-- Material provided follows --

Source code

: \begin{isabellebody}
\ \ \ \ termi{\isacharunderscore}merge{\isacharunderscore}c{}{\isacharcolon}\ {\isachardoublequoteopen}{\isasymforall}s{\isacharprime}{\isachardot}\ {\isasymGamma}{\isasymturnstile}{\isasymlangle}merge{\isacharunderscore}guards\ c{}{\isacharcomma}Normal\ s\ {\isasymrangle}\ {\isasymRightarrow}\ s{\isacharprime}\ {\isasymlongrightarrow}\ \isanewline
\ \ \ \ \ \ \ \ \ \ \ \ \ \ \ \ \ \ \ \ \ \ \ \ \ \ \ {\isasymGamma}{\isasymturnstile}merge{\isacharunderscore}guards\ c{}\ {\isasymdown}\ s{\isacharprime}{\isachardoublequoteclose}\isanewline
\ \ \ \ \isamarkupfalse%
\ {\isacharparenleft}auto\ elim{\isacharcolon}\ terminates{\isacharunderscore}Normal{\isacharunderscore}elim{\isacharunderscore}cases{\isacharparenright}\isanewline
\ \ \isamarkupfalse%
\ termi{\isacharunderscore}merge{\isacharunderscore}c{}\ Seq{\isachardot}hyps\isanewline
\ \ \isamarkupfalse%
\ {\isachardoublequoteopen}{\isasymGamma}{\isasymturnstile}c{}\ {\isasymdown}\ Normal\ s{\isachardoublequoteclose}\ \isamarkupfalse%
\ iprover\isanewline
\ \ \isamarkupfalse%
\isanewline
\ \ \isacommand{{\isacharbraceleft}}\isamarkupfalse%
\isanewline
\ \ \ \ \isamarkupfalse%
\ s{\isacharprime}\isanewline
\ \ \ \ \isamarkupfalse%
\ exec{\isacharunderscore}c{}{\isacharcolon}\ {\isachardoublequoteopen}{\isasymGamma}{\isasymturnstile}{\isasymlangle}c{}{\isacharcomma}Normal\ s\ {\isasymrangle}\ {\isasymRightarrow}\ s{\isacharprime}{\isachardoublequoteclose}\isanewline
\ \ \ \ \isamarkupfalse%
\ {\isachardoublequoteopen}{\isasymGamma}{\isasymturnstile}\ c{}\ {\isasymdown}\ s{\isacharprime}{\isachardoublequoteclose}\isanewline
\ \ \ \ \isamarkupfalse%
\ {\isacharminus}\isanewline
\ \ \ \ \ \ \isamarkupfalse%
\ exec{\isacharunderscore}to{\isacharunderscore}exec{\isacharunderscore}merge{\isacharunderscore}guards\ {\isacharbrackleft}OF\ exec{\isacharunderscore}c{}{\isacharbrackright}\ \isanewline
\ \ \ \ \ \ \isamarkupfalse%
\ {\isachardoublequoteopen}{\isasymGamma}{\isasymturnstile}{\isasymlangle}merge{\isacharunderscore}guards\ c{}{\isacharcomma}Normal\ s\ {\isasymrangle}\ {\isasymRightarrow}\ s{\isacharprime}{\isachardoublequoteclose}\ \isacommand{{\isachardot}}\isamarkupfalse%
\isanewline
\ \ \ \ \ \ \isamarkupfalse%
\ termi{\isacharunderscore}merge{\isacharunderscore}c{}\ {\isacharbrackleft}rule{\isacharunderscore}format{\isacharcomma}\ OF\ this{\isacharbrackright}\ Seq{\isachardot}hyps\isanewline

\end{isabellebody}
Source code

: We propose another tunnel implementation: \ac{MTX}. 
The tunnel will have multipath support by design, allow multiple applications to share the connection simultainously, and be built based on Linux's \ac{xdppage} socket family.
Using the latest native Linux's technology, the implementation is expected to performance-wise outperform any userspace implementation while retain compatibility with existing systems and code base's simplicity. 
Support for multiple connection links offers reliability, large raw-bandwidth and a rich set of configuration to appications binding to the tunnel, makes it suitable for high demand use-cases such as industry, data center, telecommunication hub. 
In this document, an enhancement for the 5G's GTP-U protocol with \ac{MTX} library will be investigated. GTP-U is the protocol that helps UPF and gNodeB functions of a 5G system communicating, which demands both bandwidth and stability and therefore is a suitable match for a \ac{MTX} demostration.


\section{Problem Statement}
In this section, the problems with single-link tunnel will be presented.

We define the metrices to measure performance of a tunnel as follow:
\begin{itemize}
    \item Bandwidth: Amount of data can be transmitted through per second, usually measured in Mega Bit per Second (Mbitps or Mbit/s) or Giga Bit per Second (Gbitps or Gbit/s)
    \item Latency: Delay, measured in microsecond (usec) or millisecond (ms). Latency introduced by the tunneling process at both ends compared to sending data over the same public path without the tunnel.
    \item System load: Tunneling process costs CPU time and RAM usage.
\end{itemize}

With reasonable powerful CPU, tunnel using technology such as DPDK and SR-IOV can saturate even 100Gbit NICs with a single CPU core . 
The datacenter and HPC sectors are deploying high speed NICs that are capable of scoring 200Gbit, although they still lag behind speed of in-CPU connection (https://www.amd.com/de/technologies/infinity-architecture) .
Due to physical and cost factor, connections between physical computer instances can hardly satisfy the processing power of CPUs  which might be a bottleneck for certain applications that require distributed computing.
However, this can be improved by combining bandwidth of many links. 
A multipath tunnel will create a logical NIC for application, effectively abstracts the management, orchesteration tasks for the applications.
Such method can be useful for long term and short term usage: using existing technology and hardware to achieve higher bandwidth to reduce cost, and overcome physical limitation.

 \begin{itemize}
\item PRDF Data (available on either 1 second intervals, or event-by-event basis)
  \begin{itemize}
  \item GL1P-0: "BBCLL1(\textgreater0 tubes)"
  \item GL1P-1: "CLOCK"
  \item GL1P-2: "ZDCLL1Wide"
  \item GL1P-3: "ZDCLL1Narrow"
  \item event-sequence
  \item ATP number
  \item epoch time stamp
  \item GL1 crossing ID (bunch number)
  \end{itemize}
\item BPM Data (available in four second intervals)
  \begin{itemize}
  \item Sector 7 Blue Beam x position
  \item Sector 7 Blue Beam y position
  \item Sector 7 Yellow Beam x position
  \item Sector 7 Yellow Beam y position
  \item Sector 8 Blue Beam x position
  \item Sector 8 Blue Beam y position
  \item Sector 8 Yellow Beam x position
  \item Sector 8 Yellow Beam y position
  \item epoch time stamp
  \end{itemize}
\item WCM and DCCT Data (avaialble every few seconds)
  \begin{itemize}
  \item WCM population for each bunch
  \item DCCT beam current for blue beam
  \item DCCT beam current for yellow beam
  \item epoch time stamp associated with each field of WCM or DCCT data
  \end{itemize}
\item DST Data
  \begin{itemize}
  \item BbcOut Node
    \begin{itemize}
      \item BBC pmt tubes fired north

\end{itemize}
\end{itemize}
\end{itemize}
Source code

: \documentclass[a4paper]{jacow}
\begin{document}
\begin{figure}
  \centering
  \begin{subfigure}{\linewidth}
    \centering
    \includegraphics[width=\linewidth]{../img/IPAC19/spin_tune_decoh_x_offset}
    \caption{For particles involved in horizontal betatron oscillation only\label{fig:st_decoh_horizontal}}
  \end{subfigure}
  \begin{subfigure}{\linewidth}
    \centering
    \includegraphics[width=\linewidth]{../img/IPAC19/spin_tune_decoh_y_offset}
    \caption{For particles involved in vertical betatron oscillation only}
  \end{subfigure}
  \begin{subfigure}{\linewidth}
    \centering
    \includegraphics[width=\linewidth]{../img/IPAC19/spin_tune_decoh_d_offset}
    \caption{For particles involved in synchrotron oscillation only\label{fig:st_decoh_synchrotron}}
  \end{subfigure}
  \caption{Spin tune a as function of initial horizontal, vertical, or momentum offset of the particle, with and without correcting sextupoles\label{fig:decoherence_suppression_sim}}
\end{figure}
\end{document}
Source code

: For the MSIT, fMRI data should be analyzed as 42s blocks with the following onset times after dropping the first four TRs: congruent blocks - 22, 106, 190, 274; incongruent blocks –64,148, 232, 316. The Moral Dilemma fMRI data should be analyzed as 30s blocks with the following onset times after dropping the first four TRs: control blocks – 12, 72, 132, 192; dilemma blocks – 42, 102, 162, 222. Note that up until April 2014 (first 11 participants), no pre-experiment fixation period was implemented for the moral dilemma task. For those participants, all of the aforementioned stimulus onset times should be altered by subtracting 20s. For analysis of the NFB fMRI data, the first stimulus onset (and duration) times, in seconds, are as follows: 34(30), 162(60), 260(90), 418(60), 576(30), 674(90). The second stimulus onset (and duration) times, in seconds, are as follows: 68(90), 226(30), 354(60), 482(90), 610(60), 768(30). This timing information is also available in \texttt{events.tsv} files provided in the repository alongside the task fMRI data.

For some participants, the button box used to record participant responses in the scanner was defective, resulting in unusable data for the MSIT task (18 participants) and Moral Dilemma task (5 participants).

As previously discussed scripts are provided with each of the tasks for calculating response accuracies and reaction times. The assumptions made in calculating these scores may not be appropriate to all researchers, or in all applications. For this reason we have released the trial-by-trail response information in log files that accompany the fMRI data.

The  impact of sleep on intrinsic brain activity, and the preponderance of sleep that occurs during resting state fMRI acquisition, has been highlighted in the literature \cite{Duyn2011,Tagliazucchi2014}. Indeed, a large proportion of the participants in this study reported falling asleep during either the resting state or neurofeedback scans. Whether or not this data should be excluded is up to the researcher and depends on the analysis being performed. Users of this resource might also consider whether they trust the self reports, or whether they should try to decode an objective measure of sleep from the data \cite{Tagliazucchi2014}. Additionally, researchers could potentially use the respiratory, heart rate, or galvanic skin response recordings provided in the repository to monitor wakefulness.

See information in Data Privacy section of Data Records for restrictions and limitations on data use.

-- Material provided concluded --

What is required
Select and copy every line from the records that includes the word "current".

Answer box
  \item DCCT beam current for blue beam
  \item DCCT beam current for yellow beam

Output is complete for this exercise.